→ **Exercise instructions**
Retype each line below without a single alteration.

Collected data:
=== Section Start ===

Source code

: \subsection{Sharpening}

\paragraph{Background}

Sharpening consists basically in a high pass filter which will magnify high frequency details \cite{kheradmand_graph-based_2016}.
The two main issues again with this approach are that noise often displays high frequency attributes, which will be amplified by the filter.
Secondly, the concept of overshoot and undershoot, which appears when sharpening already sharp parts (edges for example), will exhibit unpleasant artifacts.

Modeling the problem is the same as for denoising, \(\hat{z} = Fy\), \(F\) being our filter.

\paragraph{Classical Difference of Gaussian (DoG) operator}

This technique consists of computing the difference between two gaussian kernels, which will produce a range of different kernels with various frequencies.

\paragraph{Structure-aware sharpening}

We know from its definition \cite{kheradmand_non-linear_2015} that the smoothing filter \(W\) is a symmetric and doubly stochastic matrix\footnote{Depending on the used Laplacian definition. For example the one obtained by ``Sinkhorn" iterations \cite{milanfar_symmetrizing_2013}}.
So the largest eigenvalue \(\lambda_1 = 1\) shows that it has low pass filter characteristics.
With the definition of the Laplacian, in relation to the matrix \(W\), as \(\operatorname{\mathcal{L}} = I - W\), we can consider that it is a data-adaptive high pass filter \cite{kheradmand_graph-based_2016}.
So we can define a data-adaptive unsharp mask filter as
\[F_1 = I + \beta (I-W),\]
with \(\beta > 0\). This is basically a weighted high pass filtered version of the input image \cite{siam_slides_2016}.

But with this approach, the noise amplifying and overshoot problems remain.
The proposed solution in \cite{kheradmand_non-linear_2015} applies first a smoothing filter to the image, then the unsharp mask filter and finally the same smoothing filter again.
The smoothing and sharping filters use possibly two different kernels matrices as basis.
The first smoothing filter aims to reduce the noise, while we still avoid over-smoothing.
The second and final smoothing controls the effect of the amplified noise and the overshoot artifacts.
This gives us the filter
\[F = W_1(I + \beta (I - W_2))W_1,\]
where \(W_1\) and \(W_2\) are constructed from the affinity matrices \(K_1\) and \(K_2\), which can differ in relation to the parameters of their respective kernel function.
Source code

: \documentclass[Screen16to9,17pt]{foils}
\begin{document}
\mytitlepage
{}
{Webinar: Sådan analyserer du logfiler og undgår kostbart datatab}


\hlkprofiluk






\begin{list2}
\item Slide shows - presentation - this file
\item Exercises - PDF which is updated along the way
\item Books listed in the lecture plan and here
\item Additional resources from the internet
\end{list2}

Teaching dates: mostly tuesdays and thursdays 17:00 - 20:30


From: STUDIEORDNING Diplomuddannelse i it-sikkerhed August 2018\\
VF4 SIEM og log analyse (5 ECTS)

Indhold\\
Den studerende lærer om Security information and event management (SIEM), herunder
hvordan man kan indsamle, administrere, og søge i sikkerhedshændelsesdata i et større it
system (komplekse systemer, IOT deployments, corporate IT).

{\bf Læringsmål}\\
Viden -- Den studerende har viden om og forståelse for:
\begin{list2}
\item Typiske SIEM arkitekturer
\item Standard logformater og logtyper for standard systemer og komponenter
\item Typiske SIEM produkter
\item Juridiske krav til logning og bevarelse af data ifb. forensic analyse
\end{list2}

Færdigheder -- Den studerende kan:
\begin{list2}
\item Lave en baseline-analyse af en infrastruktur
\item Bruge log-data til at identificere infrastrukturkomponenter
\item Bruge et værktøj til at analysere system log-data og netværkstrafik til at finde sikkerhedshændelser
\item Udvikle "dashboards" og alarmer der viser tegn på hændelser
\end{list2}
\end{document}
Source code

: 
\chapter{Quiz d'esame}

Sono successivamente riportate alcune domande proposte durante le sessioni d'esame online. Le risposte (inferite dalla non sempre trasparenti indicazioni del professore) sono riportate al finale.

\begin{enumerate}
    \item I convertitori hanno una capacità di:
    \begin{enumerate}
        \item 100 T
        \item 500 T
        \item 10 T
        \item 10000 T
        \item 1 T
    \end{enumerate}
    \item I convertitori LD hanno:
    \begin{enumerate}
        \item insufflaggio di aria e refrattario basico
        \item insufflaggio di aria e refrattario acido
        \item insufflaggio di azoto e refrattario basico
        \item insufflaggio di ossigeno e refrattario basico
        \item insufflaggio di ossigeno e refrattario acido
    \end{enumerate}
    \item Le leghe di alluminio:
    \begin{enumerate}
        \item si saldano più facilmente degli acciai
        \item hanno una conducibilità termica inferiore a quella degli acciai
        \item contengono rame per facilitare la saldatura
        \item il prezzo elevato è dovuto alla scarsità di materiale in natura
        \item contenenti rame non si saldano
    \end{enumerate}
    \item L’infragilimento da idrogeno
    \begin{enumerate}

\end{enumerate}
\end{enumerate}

=== Section End ===

→ **Output for this exercise**
Source code

: \subsection{Sharpening}

\paragraph{Background}

Sharpening consists basically in a high pass filter which will magnify high frequency details \cite{kheradmand_graph-based_2016}.
The two main issues again with this approach are that noise often displays high frequency attributes, which will be amplified by the filter.
Secondly, the concept of overshoot and undershoot, which appears when sharpening already sharp parts (edges for example), will exhibit unpleasant artifacts.

Modeling the problem is the same as for denoising, \(\hat{z} = Fy\), \(F\) being our filter.

\paragraph{Classical Difference of Gaussian (DoG) operator}

This technique consists of computing the difference between two gaussian kernels, which will produce a range of different kernels with various frequencies.

\paragraph{Structure-aware sharpening}

We know from its definition \cite{kheradmand_non-linear_2015} that the smoothing filter \(W\) is a symmetric and doubly stochastic matrix\footnote{Depending on the used Laplacian definition. For example the one obtained by ``Sinkhorn" iterations \cite{milanfar_symmetrizing_2013}}.
So the largest eigenvalue \(\lambda_1 = 1\) shows that it has low pass filter characteristics.
With the definition of the Laplacian, in relation to the matrix \(W\), as \(\operatorname{\mathcal{L}} = I - W\), we can consider that it is a data-adaptive high pass filter \cite{kheradmand_graph-based_2016}.
So we can define a data-adaptive unsharp mask filter as
\[F_1 = I + \beta (I-W),\]
with \(\beta > 0\). This is basically a weighted high pass filtered version of the input image \cite{siam_slides_2016}.

But with this approach, the noise amplifying and overshoot problems remain.
The proposed solution in \cite{kheradmand_non-linear_2015} applies first a smoothing filter to the image, then the unsharp mask filter and finally the same smoothing filter again.
The smoothing and sharping filters use possibly two different kernels matrices as basis.
The first smoothing filter aims to reduce the noise, while we still avoid over-smoothing.
The second and final smoothing controls the effect of the amplified noise and the overshoot artifacts.
This gives us the filter
\[F = W_1(I + \beta (I - W_2))W_1,\]
where \(W_1\) and \(W_2\) are constructed from the affinity matrices \(K_1\) and \(K_2\), which can differ in relation to the parameters of their respective kernel function.
Source code

: \documentclass[Screen16to9,17pt]{foils}
\begin{document}
\mytitlepage
{}
{Webinar: Sådan analyserer du logfiler og undgår kostbart datatab}


\hlkprofiluk






\begin{list2}
\item Slide shows - presentation - this file
\item Exercises - PDF which is updated along the way
\item Books listed in the lecture plan and here
\item Additional resources from the internet
\end{list2}

Teaching dates: mostly tuesdays and thursdays 17:00 - 20:30


From: STUDIEORDNING Diplomuddannelse i it-sikkerhed August 2018\\
VF4 SIEM og log analyse (5 ECTS)

Indhold\\
Den studerende lærer om Security information and event management (SIEM), herunder
hvordan man kan indsamle, administrere, og søge i sikkerhedshændelsesdata i et større it
system (komplekse systemer, IOT deployments, corporate IT).

{\bf Læringsmål}\\
Viden -- Den studerende har viden om og forståelse for:
\begin{list2}
\item Typiske SIEM arkitekturer
\item Standard logformater og logtyper for standard systemer og komponenter
\item Typiske SIEM produkter
\item Juridiske krav til logning og bevarelse af data ifb. forensic analyse
\end{list2}

Færdigheder -- Den studerende kan:
\begin{list2}
\item Lave en baseline-analyse af en infrastruktur
\item Bruge log-data til at identificere infrastrukturkomponenter
\item Bruge et værktøj til at analysere system log-data og netværkstrafik til at finde sikkerhedshændelser
\item Udvikle "dashboards" og alarmer der viser tegn på hændelser
\end{list2}
\end{document}
Source code

: 
\chapter{Quiz d'esame}

Sono successivamente riportate alcune domande proposte durante le sessioni d'esame online. Le risposte (inferite dalla non sempre trasparenti indicazioni del professore) sono riportate al finale.

\begin{enumerate}
    \item I convertitori hanno una capacità di:
    \begin{enumerate}
        \item 100 T
        \item 500 T
        \item 10 T
        \item 10000 T
        \item 1 T
    \end{enumerate}
    \item I convertitori LD hanno:
    \begin{enumerate}
        \item insufflaggio di aria e refrattario basico
        \item insufflaggio di aria e refrattario acido
        \item insufflaggio di azoto e refrattario basico
        \item insufflaggio di ossigeno e refrattario basico
        \item insufflaggio di ossigeno e refrattario acido
    \end{enumerate}
    \item Le leghe di alluminio:
    \begin{enumerate}
        \item si saldano più facilmente degli acciai
        \item hanno una conducibilità termica inferiore a quella degli acciai
        \item contengono rame per facilitare la saldatura
        \item il prezzo elevato è dovuto alla scarsità di materiale in natura
        \item contenenti rame non si saldano
    \end{enumerate}
    \item L’infragilimento da idrogeno
    \begin{enumerate}

\end{enumerate}
\end{enumerate}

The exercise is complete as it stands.